[Items listed in a dataset]

+===+

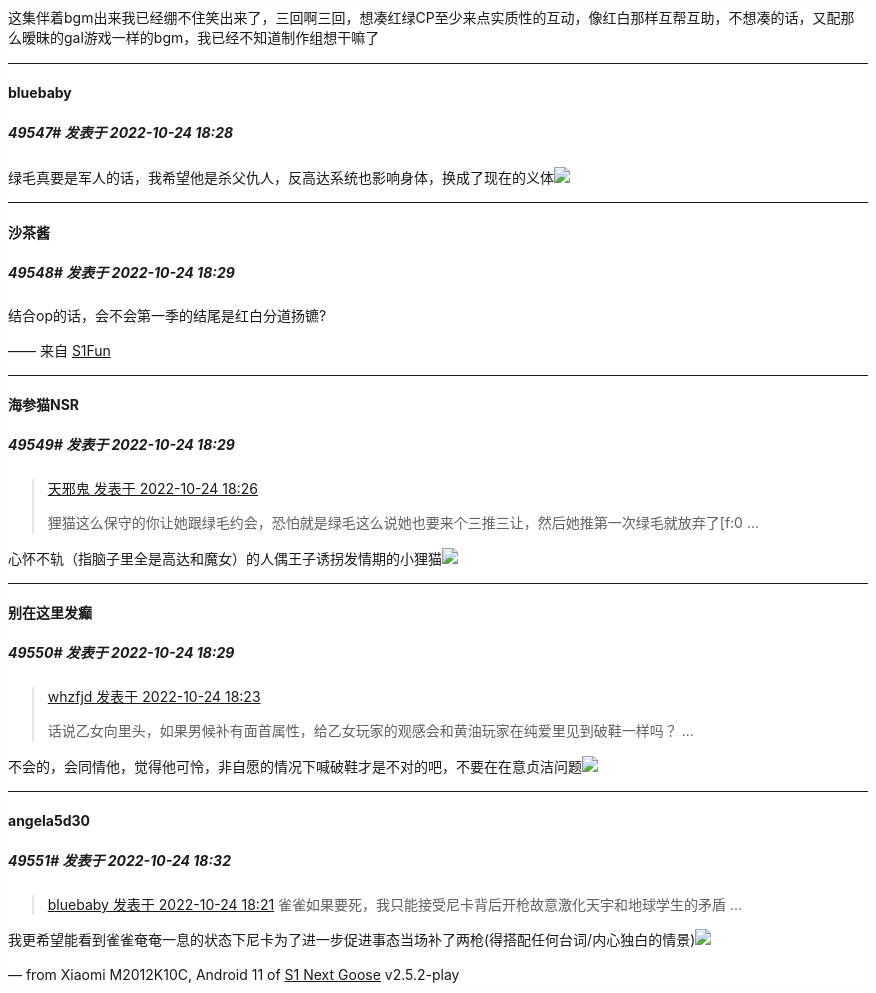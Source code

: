 这集伴着bgm出来我已经绷不住笑出来了，三回啊三回，想凑红绿CP至少来点实质性的互动，像红白那样互帮互助，不想凑的话，又配那么暧昧的gal游戏一样的bgm，我已经不知道制作组想干嘛了

*****

####  bluebaby  
##### 49547#       发表于 2022-10-24 18:28

绿毛真要是军人的话，我希望他是杀父仇人，反高达系统也影响身体，换成了现在的义体<img src="https://static.saraba1st.com/image/smiley/carton2017/046.png" referrerpolicy="no-referrer">

*****

####  沙茶酱  
##### 49548#       发表于 2022-10-24 18:29

结合op的话，会不会第一季的结尾是红白分道扬镳?

—— 来自 [S1Fun](https://s1fun.koalcat.com)

*****

####  海参猫NSR  
##### 49549#       发表于 2022-10-24 18:29

<blockquote><a href="httphttps://bbs.saraba1st.com/2b/forum.php?mod=redirect&amp;goto=findpost&amp;pid=58080680&amp;ptid=2026556" target="_blank">天邪鬼 发表于 2022-10-24 18:26</a>

狸猫这么保守的你让她跟绿毛约会，恐怕就是绿毛这么说她也要来个三推三让，然后她推第一次绿毛就放弃了[f:0 ...</blockquote>
心怀不轨（指脑子里全是高达和魔女）的人偶王子诱拐发情期的小狸猫<img src="https://static.saraba1st.com/image/smiley/face2017/067.png" referrerpolicy="no-referrer">

*****

####  别在这里发癫  
##### 49550#       发表于 2022-10-24 18:29

<blockquote><a href="httphttps://bbs.saraba1st.com/2b/forum.php?mod=redirect&amp;goto=findpost&amp;pid=58080620&amp;ptid=2026556" target="_blank">whzfjd 发表于 2022-10-24 18:23</a>

话说乙女向里头，如果男候补有面首属性，给乙女玩家的观感会和黄油玩家在纯爱里见到破鞋一样吗？ ...</blockquote>
不会的，会同情他，觉得他可怜，非自愿的情况下喊破鞋才是不对的吧，不要在在意贞洁问题<img src="https://static.saraba1st.com/image/smiley/face2017/035.png" referrerpolicy="no-referrer">



*****

####  angela5d30  
##### 49551#       发表于 2022-10-24 18:32

<blockquote><a href="httphttps://bbs.saraba1st.com/2b/forum.php?mod=redirect&amp;goto=findpost&amp;pid=58080583&amp;ptid=2026556" target="_blank">bluebaby 发表于 2022-10-24 18:21</a>
雀雀如果要死，我只能接受尼卡背后开枪故意激化天宇和地球学生的矛盾 ...</blockquote>
我更希望能看到雀雀奄奄一息的状态下尼卡为了进一步促进事态当场补了两枪(得搭配任何台词/内心独白的情景)<img src="https://static.saraba1st.com/image/smiley/face2017/075.png" referrerpolicy="no-referrer">

— from Xiaomi M2012K10C, Android 11 of [S1 Next Goose](https://pan.baidu.com/s/1mi43uRm) v2.5.2-play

+===+

§ The problem:
Each record is to be copied word for word, with no images carried over.

§ Answer to this problem:
Source code

: 这集伴着bgm出来我已经绷不住笑出来了，三回啊三回，想凑红绿CP至少来点实质性的互动，像红白那样互帮互助，不想凑的话，又配那么暧昧的gal游戏一样的bgm，我已经不知道制作组想干嘛了

*****

####  bluebaby  
##### 49547#       发表于 2022-10-24 18:28

绿毛真要是军人的话，我希望他是杀父仇人，反高达系统也影响身体，换成了现在的义体<img src="https://static.saraba1st.com/image/smiley/carton2017/046.png" referrerpolicy="no-referrer">

*****

####  沙茶酱  
##### 49548#       发表于 2022-10-24 18:29

结合op的话，会不会第一季的结尾是红白分道扬镳?

—— 来自 [S1Fun](https://s1fun.koalcat.com)

*****

####  海参猫NSR  
##### 49549#       发表于 2022-10-24 18:29

<blockquote><a href="httphttps://bbs.saraba1st.com/2b/forum.php?mod=redirect&amp;goto=findpost&amp;pid=58080680&amp;ptid=2026556" target="_blank">天邪鬼 发表于 2022-10-24 18:26</a>

狸猫这么保守的你让她跟绿毛约会，恐怕就是绿毛这么说她也要来个三推三让，然后她推第一次绿毛就放弃了[f:0 ...</blockquote>
心怀不轨（指脑子里全是高达和魔女）的人偶王子诱拐发情期的小狸猫<img src="https://static.saraba1st.com/image/smiley/face2017/067.png" referrerpolicy="no-referrer">

*****

####  别在这里发癫  
##### 49550#       发表于 2022-10-24 18:29

<blockquote><a href="httphttps://bbs.saraba1st.com/2b/forum.php?mod=redirect&amp;goto=findpost&amp;pid=58080620&amp;ptid=2026556" target="_blank">whzfjd 发表于 2022-10-24 18:23</a>

话说乙女向里头，如果男候补有面首属性，给乙女玩家的观感会和黄油玩家在纯爱里见到破鞋一样吗？ ...</blockquote>
不会的，会同情他，觉得他可怜，非自愿的情况下喊破鞋才是不对的吧，不要在在意贞洁问题<img src="https://static.saraba1st.com/image/smiley/face2017/035.png" referrerpolicy="no-referrer">



*****

####  angela5d30  
##### 49551#       发表于 2022-10-24 18:32

<blockquote><a href="httphttps://bbs.saraba1st.com/2b/forum.php?mod=redirect&amp;goto=findpost&amp;pid=58080583&amp;ptid=2026556" target="_blank">bluebaby 发表于 2022-10-24 18:21</a>
雀雀如果要死，我只能接受尼卡背后开枪故意激化天宇和地球学生的矛盾 ...</blockquote>
我更希望能看到雀雀奄奄一息的状态下尼卡为了进一步促进事态当场补了两枪(得搭配任何台词/内心独白的情景)<img src="https://static.saraba1st.com/image/smiley/face2017/075.png" referrerpolicy="no-referrer">

— from Xiaomi M2012K10C, Android 11 of [S1 Next Goose](https://pan.baidu.com/s/1mi43uRm) v2.5.2-play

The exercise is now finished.